-- Directions --
The required output is the line containing "and hence every" through the final line of the material below, printed exactly, with no other lines.

--------

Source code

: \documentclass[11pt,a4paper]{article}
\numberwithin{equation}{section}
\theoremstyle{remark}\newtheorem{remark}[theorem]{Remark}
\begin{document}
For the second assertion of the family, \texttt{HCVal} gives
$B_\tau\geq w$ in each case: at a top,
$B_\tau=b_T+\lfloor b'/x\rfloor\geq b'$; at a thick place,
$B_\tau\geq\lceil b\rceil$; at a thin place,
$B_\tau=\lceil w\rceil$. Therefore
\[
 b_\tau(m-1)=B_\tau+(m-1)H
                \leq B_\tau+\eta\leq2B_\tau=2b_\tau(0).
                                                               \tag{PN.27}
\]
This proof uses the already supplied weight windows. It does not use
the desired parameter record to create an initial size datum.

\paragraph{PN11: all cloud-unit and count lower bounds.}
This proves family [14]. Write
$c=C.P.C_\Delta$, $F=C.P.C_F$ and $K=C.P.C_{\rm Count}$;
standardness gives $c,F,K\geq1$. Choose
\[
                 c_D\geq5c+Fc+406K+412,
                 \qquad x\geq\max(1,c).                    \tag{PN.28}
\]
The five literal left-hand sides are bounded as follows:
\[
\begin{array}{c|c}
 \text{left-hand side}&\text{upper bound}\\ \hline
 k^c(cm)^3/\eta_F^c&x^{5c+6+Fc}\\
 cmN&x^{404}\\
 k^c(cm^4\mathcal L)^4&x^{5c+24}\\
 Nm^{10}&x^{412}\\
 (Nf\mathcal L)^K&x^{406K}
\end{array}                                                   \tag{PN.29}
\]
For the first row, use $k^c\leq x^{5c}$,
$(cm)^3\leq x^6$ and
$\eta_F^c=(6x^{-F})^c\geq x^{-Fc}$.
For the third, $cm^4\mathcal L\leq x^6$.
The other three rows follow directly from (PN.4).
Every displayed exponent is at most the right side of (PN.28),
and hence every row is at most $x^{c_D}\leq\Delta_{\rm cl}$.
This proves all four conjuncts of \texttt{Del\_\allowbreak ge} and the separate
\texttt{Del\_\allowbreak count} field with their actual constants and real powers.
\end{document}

--------

-- Response area --
and hence every row is at most $x^{c_D}\leq\Delta_{\rm cl}$.
This proves all four conjuncts of \texttt{Del\_\allowbreak ge} and the separate
\texttt{Del\_\allowbreak count} field with their actual constants and real powers.
\end{document}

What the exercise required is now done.